The Living Word: A Keynote for the New Author
Friends, students, fellow travelers in the world of words—let us start with a simple, perhaps uncomfortable truth: Great writing does not begin on the page. If you are waiting for the ink to provide the magic, you are waiting in the wrong room. Great writing begins inside a human being. It begins in the quiet, messy, unedited corners of your own life. Because when a story truly works, it doesn’t just inform the reader… it changes them. I believe that change happens in three distinct movements.
I. The Pulse of the Heart
First, we must touch the heart. This is the home of our Responsive self. It is where we feel long before we have the language to think. As a writer, you touch the heart only by crossing a dangerous bridge: the bridge of shared vulnerability. I am not talking about grand gestures or cheap melodrama. I am talking about the specific ache of a loss that has no name. I am talking about the quiet, startling joy of seeing spring bulbs break the cold soil. When your writing is so precise that a reader stops and thinks, "Yes… I have felt that too," you are no longer just storytelling. You are providing recognition. You are loosening the scar tissue of their isolation. You are making them feel less alone. That is your first task: Give the story a pulse.
II. The Pivot of the Mind
Second, we must massage the mind. Now, the mind is tougher territory. It is guarded by logic, bias, and the stubborn walls of certainty. Here, you must apply pressure. Not by preaching—no one likes to be lectured—but by designing friction. You use structure, mystery, and disciplined, lean language. When you present a genuine moral dilemma that refuses an easy answer, you force the reader to lean forward. You knead their certainty until flexibility returns. A good book doesn’t tell a reader what to think; it leaves them stronger for having thought. So ask yourself of every page: Is there a pivot? Has the mind been forced to shift?

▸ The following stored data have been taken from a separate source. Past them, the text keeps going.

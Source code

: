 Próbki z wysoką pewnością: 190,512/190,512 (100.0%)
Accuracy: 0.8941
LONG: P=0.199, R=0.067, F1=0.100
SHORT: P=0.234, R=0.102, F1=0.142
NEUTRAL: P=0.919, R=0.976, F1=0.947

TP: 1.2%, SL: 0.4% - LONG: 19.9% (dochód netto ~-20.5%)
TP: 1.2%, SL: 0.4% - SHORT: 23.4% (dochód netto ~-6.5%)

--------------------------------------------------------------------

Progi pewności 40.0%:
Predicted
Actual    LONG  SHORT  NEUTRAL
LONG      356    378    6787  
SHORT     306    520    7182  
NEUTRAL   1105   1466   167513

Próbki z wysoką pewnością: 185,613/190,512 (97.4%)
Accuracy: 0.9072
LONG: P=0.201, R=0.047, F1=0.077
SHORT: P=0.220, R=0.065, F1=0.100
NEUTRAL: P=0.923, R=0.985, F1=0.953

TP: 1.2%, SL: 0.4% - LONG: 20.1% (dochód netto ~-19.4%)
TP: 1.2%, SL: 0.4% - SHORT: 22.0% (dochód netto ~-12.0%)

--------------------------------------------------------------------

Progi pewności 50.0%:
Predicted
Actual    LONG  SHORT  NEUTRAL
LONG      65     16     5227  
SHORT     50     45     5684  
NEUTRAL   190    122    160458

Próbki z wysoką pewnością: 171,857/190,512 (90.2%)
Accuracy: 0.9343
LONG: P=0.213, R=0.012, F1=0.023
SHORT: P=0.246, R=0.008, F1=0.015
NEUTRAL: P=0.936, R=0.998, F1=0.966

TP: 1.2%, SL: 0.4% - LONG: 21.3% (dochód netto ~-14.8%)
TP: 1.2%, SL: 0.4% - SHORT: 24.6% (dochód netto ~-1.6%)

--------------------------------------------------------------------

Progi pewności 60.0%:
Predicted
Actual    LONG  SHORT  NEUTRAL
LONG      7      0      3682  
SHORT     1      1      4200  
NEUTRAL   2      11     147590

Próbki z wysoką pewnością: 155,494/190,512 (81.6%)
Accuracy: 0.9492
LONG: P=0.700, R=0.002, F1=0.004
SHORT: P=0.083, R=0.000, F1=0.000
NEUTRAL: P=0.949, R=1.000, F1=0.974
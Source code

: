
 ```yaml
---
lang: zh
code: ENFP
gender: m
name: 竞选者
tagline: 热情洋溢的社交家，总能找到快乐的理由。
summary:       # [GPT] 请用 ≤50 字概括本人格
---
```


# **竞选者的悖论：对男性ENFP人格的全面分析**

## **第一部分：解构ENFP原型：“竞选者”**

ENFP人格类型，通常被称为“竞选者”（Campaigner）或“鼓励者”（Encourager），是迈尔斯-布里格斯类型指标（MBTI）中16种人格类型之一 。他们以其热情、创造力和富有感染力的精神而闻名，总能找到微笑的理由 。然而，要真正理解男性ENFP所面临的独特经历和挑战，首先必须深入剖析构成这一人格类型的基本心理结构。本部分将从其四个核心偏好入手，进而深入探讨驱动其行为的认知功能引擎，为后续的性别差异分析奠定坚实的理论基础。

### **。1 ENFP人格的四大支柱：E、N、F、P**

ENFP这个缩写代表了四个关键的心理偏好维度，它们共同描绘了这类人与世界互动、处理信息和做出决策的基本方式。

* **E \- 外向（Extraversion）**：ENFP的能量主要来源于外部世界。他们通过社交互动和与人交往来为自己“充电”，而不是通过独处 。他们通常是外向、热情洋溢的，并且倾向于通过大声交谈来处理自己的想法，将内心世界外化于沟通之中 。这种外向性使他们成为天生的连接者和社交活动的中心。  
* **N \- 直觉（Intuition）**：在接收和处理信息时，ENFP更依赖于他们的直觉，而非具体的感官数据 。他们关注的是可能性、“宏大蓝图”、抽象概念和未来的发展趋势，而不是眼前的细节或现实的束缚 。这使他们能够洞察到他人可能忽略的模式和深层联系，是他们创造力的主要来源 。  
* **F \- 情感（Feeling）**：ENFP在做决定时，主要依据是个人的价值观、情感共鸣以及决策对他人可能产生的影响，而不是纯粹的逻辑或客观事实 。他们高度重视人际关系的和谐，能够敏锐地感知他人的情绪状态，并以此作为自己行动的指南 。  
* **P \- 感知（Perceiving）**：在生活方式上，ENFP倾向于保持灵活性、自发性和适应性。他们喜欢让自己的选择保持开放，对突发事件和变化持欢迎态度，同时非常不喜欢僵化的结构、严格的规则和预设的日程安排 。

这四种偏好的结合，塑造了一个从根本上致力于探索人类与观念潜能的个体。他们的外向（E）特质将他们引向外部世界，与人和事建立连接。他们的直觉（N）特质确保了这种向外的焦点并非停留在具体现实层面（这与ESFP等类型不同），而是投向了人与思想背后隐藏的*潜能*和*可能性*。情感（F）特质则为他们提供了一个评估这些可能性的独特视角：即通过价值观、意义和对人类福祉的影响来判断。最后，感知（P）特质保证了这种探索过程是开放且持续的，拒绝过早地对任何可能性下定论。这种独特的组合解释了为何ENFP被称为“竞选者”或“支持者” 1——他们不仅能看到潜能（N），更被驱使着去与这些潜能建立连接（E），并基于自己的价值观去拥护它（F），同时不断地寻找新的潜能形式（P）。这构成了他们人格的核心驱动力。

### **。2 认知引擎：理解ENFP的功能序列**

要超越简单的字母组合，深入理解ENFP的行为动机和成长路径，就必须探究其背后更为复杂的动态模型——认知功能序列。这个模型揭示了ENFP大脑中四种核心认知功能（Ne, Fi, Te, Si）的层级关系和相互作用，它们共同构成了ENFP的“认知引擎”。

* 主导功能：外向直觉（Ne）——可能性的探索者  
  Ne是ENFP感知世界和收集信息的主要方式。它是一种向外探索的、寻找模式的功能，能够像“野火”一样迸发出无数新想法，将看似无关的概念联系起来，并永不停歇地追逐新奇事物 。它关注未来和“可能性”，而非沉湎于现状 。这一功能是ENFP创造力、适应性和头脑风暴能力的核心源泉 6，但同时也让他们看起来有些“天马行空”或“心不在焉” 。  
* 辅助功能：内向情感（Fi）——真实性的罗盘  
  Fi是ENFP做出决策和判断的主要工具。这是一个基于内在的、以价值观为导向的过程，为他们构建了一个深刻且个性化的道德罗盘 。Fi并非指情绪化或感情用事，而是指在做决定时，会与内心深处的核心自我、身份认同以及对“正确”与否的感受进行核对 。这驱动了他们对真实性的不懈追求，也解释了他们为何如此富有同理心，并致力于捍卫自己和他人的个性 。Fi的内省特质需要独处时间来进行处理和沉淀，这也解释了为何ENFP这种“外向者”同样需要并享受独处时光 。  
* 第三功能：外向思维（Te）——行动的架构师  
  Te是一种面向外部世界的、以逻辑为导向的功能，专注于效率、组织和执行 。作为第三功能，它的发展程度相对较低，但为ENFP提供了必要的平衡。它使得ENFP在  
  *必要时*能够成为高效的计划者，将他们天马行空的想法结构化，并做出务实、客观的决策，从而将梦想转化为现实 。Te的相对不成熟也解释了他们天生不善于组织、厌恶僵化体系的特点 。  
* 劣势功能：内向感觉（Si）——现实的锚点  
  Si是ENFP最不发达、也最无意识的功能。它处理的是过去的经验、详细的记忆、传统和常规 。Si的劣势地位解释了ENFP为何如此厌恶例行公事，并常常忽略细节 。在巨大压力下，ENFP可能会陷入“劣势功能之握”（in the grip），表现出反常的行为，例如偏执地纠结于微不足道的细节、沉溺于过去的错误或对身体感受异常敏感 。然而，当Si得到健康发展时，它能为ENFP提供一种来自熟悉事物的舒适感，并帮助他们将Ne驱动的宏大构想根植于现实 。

III. The Presence of the Soul
Finally, we pierce the soul. This is the Reflective core—the part of us that asks, "Why does this matter?" This is where your metaphors do their heavy lifting. A lone sailor against a storm or an orchid surviving in impossible soil aren't just symbols—they are mirrors. When you reach this level, the reader finishes your book feeling re-centered. They aren't "fixed" or "answered," but they are aligned. The inner world makes sense again, even when the outer world is in chaos. When the reader closes your book and gazes at the wall for ten minutes in silence—that is Presence. That is the soul still thinking about you tomorrow. So, what is your craft?I want you to stop imagining your writing as a machine. It is not an engine of production. Imagine it instead as an instrument—a resonance chamber that amplifies the quietest human emotions. Imagine it as a crucible that burns away the "slag" of unnecessary words until only the purest meaning remains. You are not a lecturer at a distance. You are not a surgeon working coldly. You are a practitioner of a literary art who understands that for a story to truly live, it must be felt first, understood second, and only then… lived.
Every sentence you write this week, every character you create, and every dialogue you draft should be interrogated by one final, ruthless question.
Don't ask if it's clever. Don't ask if it's "correct."
Look at the page and ask: "Is this alive?"
Go forth and write with a heartbeat.